If you’ve spent any time travelling Australia’s outback, you’ll know the Birdsville Track by reputation. Stretching more than 500 kilometres between Marree in South Australia and Birdsville in Queensland, it’s one of the most famous outback routes in the country.
Which makes the following fact sound completely ridiculous.
There’s a ferry on it.
Well, technically these days it’s a barge, and it doesn’t run all the time. But when floodwaters come down through the Channel Country and Cooper Creek cuts the Birdsville Track, one of Australia’s great desert roads suddenly needs a boat.
And the story behind it is even better than that sounds.

Why Does A Desert Track Need A Ferry?
The answer is Cooper Creek.
For much of the time, vehicles simply travel across the causeway. But the Cooper is part of one of Australia’s great inland river systems, where heavy rain falling hundreds of kilometres away in Queensland can slowly work its way through the Channel Country and into South Australia.
When enough water arrives, dry country becomes an inland wetland and roads can disappear beneath floodwater.
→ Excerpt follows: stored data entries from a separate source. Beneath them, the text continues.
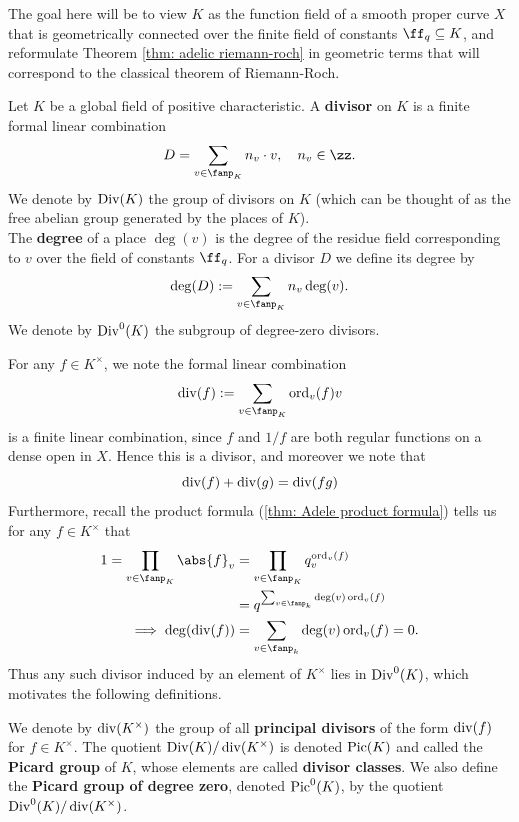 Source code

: \documentclass[11pt, x11names, openany]{book}
\begin{document}
The goal here will be to view $K$ as the function field of a smooth proper curve $X$ that is geometrically connected over the finite field of constants $\ff_q \subseteq K$, and reformulate Theorem \ref{thm: adelic riemann-roch} in geometric terms that will correspond to the classical theorem of Riemann-Roch.
\begin{defn}
\label{def: divisors and degree}
Let $K$ be a global field of positive characteristic. A \textbf{divisor} on $K$ is a finite formal linear combination
\begin{equation*}
    D = \sum_{v \in \fanp_K} n_v \cdot v, \quad n_v \in \zz .
\end{equation*}
We denote by $\Div(K)$ the group of divisors on $K$ (which can be thought of as the free abelian group generated by the places of $K$).\\
The \textbf{degree} of a place $\deg(v)$ is the degree of the residue field corresponding to $v$ over the field of constants $\ff_q$. For a divisor $D$ we define its degree by
\begin{equation*}
    \deg(D) := \sum_{v \in \fanp_K} n_v \deg(v).
\end{equation*} 
We denote by $\Div^0(K)$ the subgroup of degree-zero divisors.
\end{defn} 


For any $f \in K^\times$, we note the formal linear combination
\begin{equation}
    \label{eqn: principal divisor example}
    \smalldiv(f) := \sum_{v \in \fanp_K} \ord_v(f) v
\end{equation}
is a finite linear combination, since $f$ and $1/f$ are both regular functions on a dense open in $X$. Hence this is a divisor, and moreover we note that
\begin{equation*}
    \smalldiv(f) + \smalldiv(g) = \smalldiv(fg)
\end{equation*}
Furthermore, recall the product formula (\ref{thm: Adele product formula}) tells us for any $f \in K^\times$ that
\begin{align*}
1 = \prod_{v \in \fanp_K} \abs{f}_v &= \prod_{v \in \fanp_K} q_v^{\ord_v(f)}\\
&= q^{\sum_{v \in \fanp_k} \deg(v) \ord_v(f)}\\
\implies \deg(\smalldiv(f)) &= \sum_{v \in \fanp_k} \deg(v) \ord_v(f) = 0.
\end{align*}
Thus any such divisor induced by an element of $K^\times$ lies in $\Div^0(K)$, which motivates the following definitions.
\begin{defn}
\label{def: principal divisors and pic}
We denote by $\smalldiv(K^\times)$ the group of all \textbf{principal divisors} of the form $\smalldiv(f)$ for $f \in K^\times$. The quotient $\Div(K)/\smalldiv(K^\times)$ is denoted $\pic(K)$ and called the \textbf{Picard group} of $K$, whose elements are called \textbf{divisor classes}. We also define the \textbf{Picard group of degree zero}, denoted $\pic^0(K)$, by the quotient $\Div^0(K)/\smalldiv(K^\times)$.
\end{defn}
\end{document}
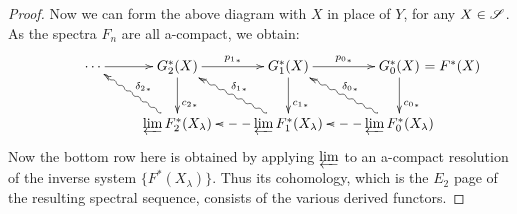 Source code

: \documentclass[11pt]{article}
\theoremstyle{plain}
\theoremstyle{definition}
\begin{document}
{\begin{proof}
Now we can form the above diagram with $X$ in place of $Y$, for any $X\in\mathscr{S}$.
As the spectra $F_n$ are all a-compact, we obtain:
\[\xymatrix{
\cdots\ar[r]&
G^*_2(X)\ar[r]^{{p_1}_*}\ar[d]^(.65){{c_2}_*}&
G^*_1(X)\ar[r]^{{p_0}_*}\ar[d]^(.65){{c_1}_*}&
G^*_0(X)\ar[d]^(.65){{c_0}_*}\makebox[0cm][l]{\ $=F^*(X)$}\\%
&\varprojlim F^*_2(X_\lambda)\ar@{~>}[lu]_{{\delta_2}_*}
&\varprojlim F^*_1(X_\lambda)\ar@{~>}[lu]_{{\delta_1}_*}\ar@{-->}[l]
&\varprojlim F^*_0(X_\lambda)\ar@{~>}[lu]_{{\delta_0}_*}\ar@{-->}[l]
}\]
Now the bottom row here is obtained by applying $\varprojlim$ to an a-compact
resolution of the inverse system $\{F^*(X_\lambda)\}$. Thus its cohomology,
which is the $E_2$ page of the resulting spectral sequence, consists of the
various derived functors.


\end{proof}}
\end{document}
If Cooper Creek cuts the Birdsville Track, the route can become impassable to everything from touring 4X4s to cattle trucks.
That’s where the ferry comes in.
The concept isn’t new, either. A barge known as the Tom Brennan was built in 1949 to help move people and supplies across the flooded Cooper Creek. The crossing became part of the broader legend of the Birdsville Track era, when mailman Tom Kruse battled heat, sand, breakdowns and floodwater to keep remote communities connected.
For a route famous for dust and desert, boats have been part of the story for a surprisingly long time.

A Ferry That Can Sit Idle For Decades
This isn’t a conventional ferry running to a timetable. It exists for the exceptional years when floodwaters make the normal road crossing impossible.
The ferry became particularly famous during the 2010 floods, when water again cut the Birdsville Track. Operations began in June that year, carrying vehicles across Cooper Creek and keeping the route open.
It was an exceptionally rare event. The previous major operation had been around two decades earlier, and the ferry’s return became an attraction in its own right. Travellers headed into the outback for the chance to put their 4X4 on a ferry in the middle of desert country.
The service returned again during flooding in 2011, reinforcing just how unpredictable the Cooper can be.
Then The Big Water Came Again
Fast-forward to 2025 and record flooding across outback South Australia again caused enormous disruption. Communities were cut off, freight routes were affected and the Birdsville Track faced major problems.
There was another complication. The older ferry was no longer sitting there ready to go, having been removed from the site in 2022.
With floodwaters creating serious transport headaches, the Australian and South Australian governments committed to something far more substantial: a new heavy-vehicle barge capable of reconnecting the route. This wasn’t just a punt for a couple of touring 4X4s. It was built to handle serious traffic.
Big Enough For The Outback
The new Cooper Creek barge entered service in November last year, and within a little over a month it had carried more than 600 vehicles and 1,600 passengers. More than 300 of those vehicles were heavy vehicles, helping transport around 12,000 cattle and reconnecting an industry heavily dependent on outback roads.
And yes, touring 4X4s could use it too.
The barge was intended to reconnect freight and tourist routes, meaning the idea of loading your touring rig onto a vessel in the middle of outback South Australia isn’t some historical oddity. In the right flood conditions, it’s a very real part of travelling the Birdsville Track. That might be the most Australian transport solution imaginable. Road underwater? Put the road traffic on a boat.

Can You Use It Now?
At the time of writing, no.
As Cooper Creek floodwaters subsided, the causeway reopened and the barge was no longer required for regular crossings. The barge remains on site while authorities continue monitoring conditions in the region.
So don’t plan a Birdsville Track trip expecting a scenic ferry ride. In normal conditions, you simply drive the route. The barge is emergency infrastructure for exceptional flooding, not a permanent tourist attraction. But the fact it exists at all tells you everything about how unpredictable this country can be.
The Birdsville Track runs through some of the driest country in Australia, yet every so often it needs a ferry. Touring 4X4s can end up sharing a barge with heavy trucks and the traffic keeping remote communities moving.
The Birdsville Track has always been unpredictable. We just didn’t expect part of the recovery gear to be a boat.